### What needs to be done
The lines below starting at the line containing "- Click the edit icon (pencil)" and ending at the line containing "3. Try sharing" are to be repeated exactly, with both ends kept and nothing else added.

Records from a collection
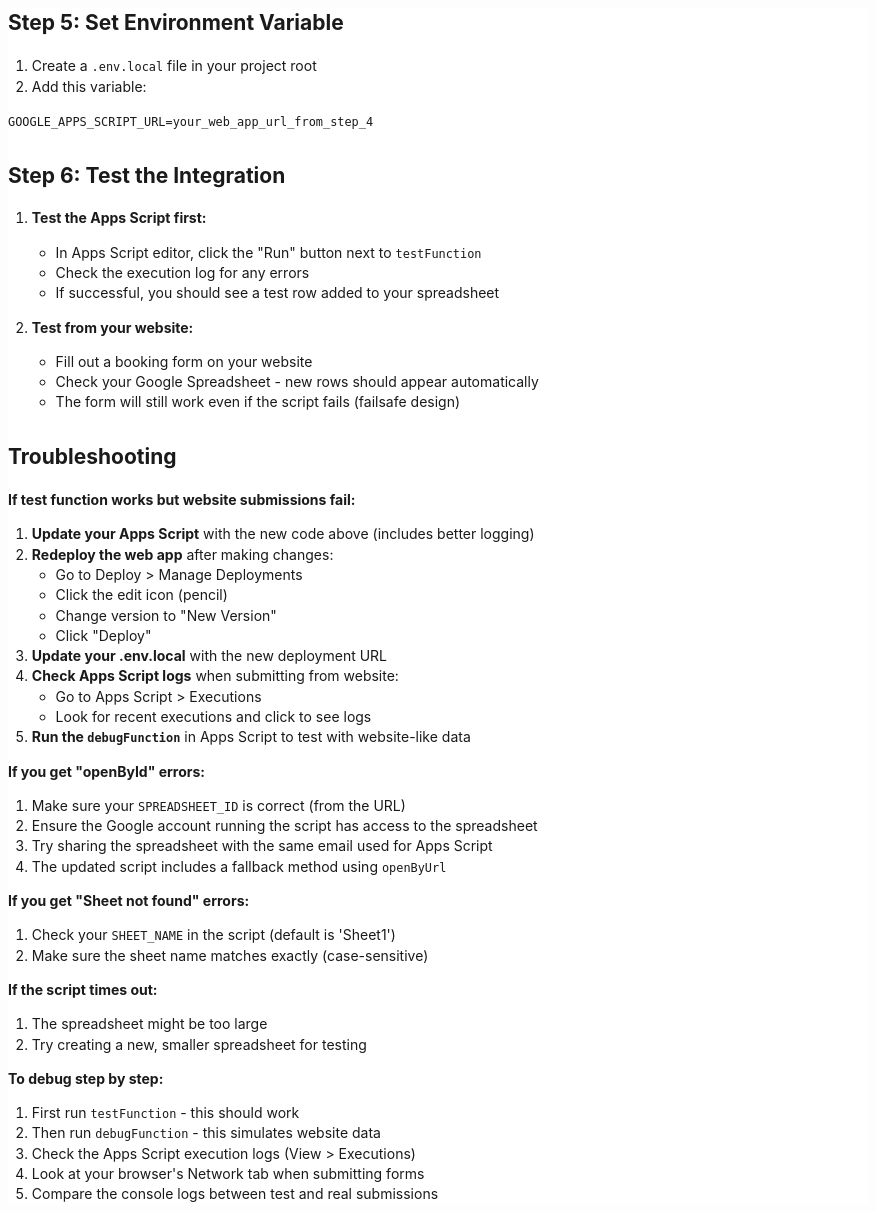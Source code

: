 ## Step 5: Set Environment Variable

1. Create a `.env.local` file in your project root
2. Add this variable:
```
GOOGLE_APPS_SCRIPT_URL=your_web_app_url_from_step_4
```

## Step 6: Test the Integration

1. **Test the Apps Script first:**
   - In Apps Script editor, click the "Run" button next to `testFunction`
   - Check the execution log for any errors
   - If successful, you should see a test row added to your spreadsheet

2. **Test from your website:**
   - Fill out a booking form on your website
   - Check your Google Spreadsheet - new rows should appear automatically
   - The form will still work even if the script fails (failsafe design)

## Troubleshooting

**If test function works but website submissions fail:**

1. **Update your Apps Script** with the new code above (includes better logging)
2. **Redeploy the web app** after making changes:
   - Go to Deploy > Manage Deployments
   - Click the edit icon (pencil)
   - Change version to "New Version"
   - Click "Deploy"
3. **Update your .env.local** with the new deployment URL
4. **Check Apps Script logs** when submitting from website:
   - Go to Apps Script > Executions
   - Look for recent executions and click to see logs
5. **Run the `debugFunction`** in Apps Script to test with website-like data

**If you get "openById" errors:**
1. Make sure your `SPREADSHEET_ID` is correct (from the URL)
2. Ensure the Google account running the script has access to the spreadsheet
3. Try sharing the spreadsheet with the same email used for Apps Script
4. The updated script includes a fallback method using `openByUrl`

**If you get "Sheet not found" errors:**
1. Check your `SHEET_NAME` in the script (default is 'Sheet1')
2. Make sure the sheet name matches exactly (case-sensitive)

**If the script times out:**
1. The spreadsheet might be too large
2. Try creating a new, smaller spreadsheet for testing

**To debug step by step:**
1. First run `testFunction` - this should work
2. Then run `debugFunction` - this simulates website data
3. Check the Apps Script execution logs (View > Executions)
4. Look at your browser's Network tab when submitting forms
5. Compare the console logs between test and real submissions
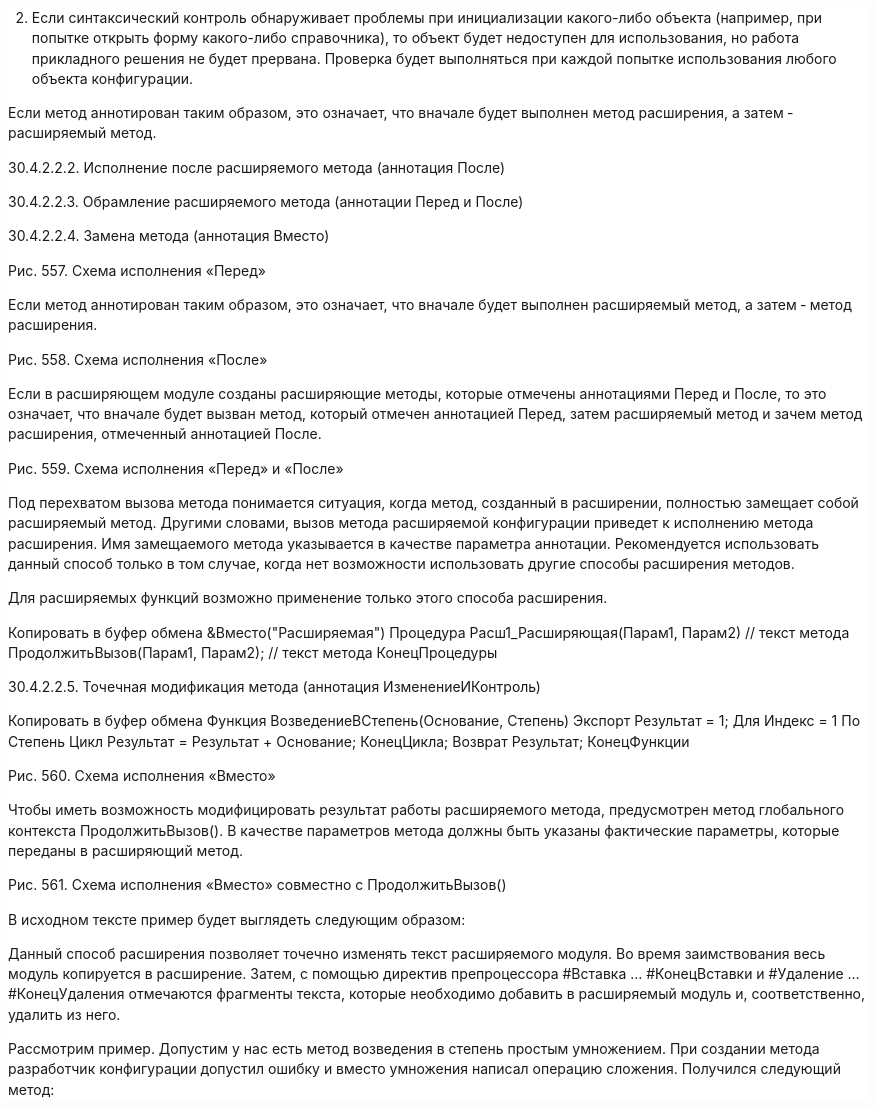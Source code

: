 2. Если синтаксический контроль обнаруживает проблемы при инициализации какого-либо объекта (например, при попытке открыть форму какого-либо справочника), то объект будет недоступен для использования, но работа прикладного решения не будет прервана. Проверка будет выполняться при каждой попытке использования любого объекта конфигурации.

Если метод аннотирован таким образом, это означает, что вначале будет выполнен метод расширения, а затем ‑ расширяемый метод.

30.4.2.2.2. Исполнение после расширяемого метода (аннотация После)

30.4.2.2.3. Обрамление расширяемого метода (аннотации Перед и После)

30.4.2.2.4. Замена метода (аннотация Вместо)

Рис. 557. Схема исполнения «Перед»

Если метод аннотирован таким образом, это означает, что вначале будет выполнен расширяемый метод, а затем ‑ метод расширения.

Рис. 558. Схема исполнения «После»

Если в расширяющем модуле созданы расширяющие методы, которые отмечены аннотациями Перед и После, то это означает, что вначале будет вызван метод, который отмечен аннотацией Перед, затем расширяемый метод и зачем метод расширения, отмеченный аннотацией После.

Рис. 559. Схема исполнения «Перед» и «После»

Под перехватом вызова метода понимается ситуация, когда метод, созданный в расширении, полностью замещает собой расширяемый метод. Другими словами, вызов метода расширяемой конфигурации приведет к исполнению метода расширения. Имя замещаемого метода указывается в качестве параметра аннотации. Рекомендуется использовать данный способ только в том случае, когда нет возможности использовать другие способы расширения методов.

Для расширяемых функций возможно применение только этого способа расширения.

Копировать в буфер обмена &Вместо("Расширяемая") Процедура Расш1_Расширяющая(Парам1, Парам2) // текст метода ПродолжитьВызов(Парам1, Парам2); // текст метода КонецПроцедуры

30.4.2.2.5. Точечная модификация метода (аннотация ИзменениеИКонтроль)

Копировать в буфер обмена Функция ВозведениеВСтепень(Основание, Степень) Экспорт Результат = 1; Для Индекс = 1 По Степень Цикл Результат = Результат + Основание; КонецЦикла; Возврат Результат; КонецФункции

Рис. 560. Схема исполнения «Вместо»

Чтобы иметь возможность модифицировать результат работы расширяемого метода, предусмотрен метод глобального контекста ПродолжитьВызов(). В качестве параметров метода должны быть указаны фактические параметры, которые переданы в расширяющий метод.

Рис. 561. Схема исполнения «Вместо» совместно с ПродолжитьВызов()

В исходном тексте пример будет выглядеть следующим образом:

Данный способ расширения позволяет точечно изменять текст расширяемого модуля. Во время заимствования весь модуль копируется в расширение. Затем, с помощью директив препроцессора #Вставка … #КонецВставки и #Удаление … #КонецУдаления отмечаются фрагменты текста, которые необходимо добавить в расширяемый модуль и, соответственно, удалить из него.

Рассмотрим пример. Допустим у нас есть метод возведения в степень простым умножением. При создании метода разработчик конфигурации допустил ошибку и вместо умножения написал операцию сложения. Получился следующий метод:
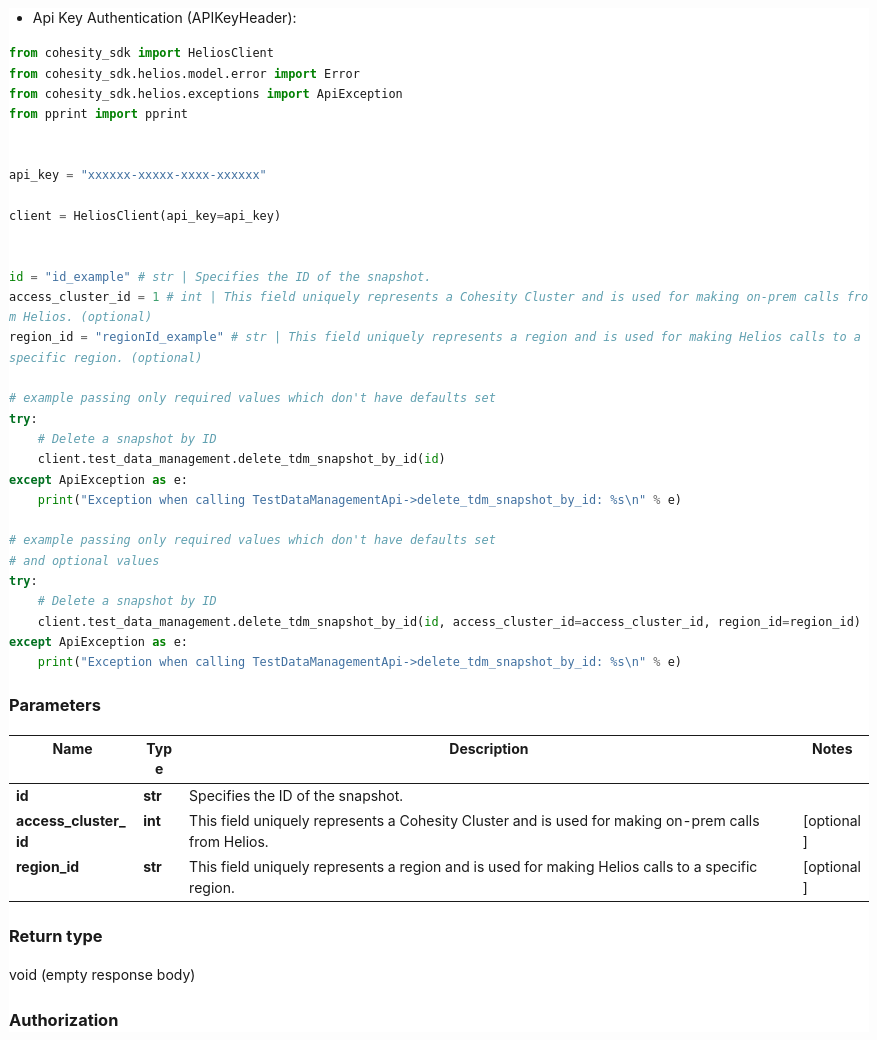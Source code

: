 * Api Key Authentication (APIKeyHeader):
```python
from cohesity_sdk import HeliosClient
from cohesity_sdk.helios.model.error import Error
from cohesity_sdk.helios.exceptions import ApiException
from pprint import pprint


api_key = "xxxxxx-xxxxx-xxxx-xxxxxx"

client = HeliosClient(api_key=api_key)


id = "id_example" # str | Specifies the ID of the snapshot.
access_cluster_id = 1 # int | This field uniquely represents a Cohesity Cluster and is used for making on-prem calls from Helios. (optional)
region_id = "regionId_example" # str | This field uniquely represents a region and is used for making Helios calls to a specific region. (optional)

# example passing only required values which don't have defaults set
try:
	# Delete a snapshot by ID
	client.test_data_management.delete_tdm_snapshot_by_id(id)
except ApiException as e:
	print("Exception when calling TestDataManagementApi->delete_tdm_snapshot_by_id: %s\n" % e)

# example passing only required values which don't have defaults set
# and optional values
try:
	# Delete a snapshot by ID
	client.test_data_management.delete_tdm_snapshot_by_id(id, access_cluster_id=access_cluster_id, region_id=region_id)
except ApiException as e:
	print("Exception when calling TestDataManagementApi->delete_tdm_snapshot_by_id: %s\n" % e)
```


### Parameters

Name | Type | Description  | Notes
------------- | ------------- | ------------- | -------------
 **id** | **str**| Specifies the ID of the snapshot. |
 **access_cluster_id** | **int**| This field uniquely represents a Cohesity Cluster and is used for making on-prem calls from Helios. | [optional]
 **region_id** | **str**| This field uniquely represents a region and is used for making Helios calls to a specific region. | [optional]

### Return type

void (empty response body)

### Authorization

### Exercise response
   - Click the edit icon (pencil)
   - Change version to "New Version"
   - Click "Deploy"
3. **Update your .env.local** with the new deployment URL
4. **Check Apps Script logs** when submitting from website:
   - Go to Apps Script > Executions
   - Look for recent executions and click to see logs
5. **Run the `debugFunction`** in Apps Script to test with website-like data

**If you get "openById" errors:**
1. Make sure your `SPREADSHEET_ID` is correct (from the URL)
2. Ensure the Google account running the script has access to the spreadsheet
3. Try sharing the spreadsheet with the same email used for Apps Script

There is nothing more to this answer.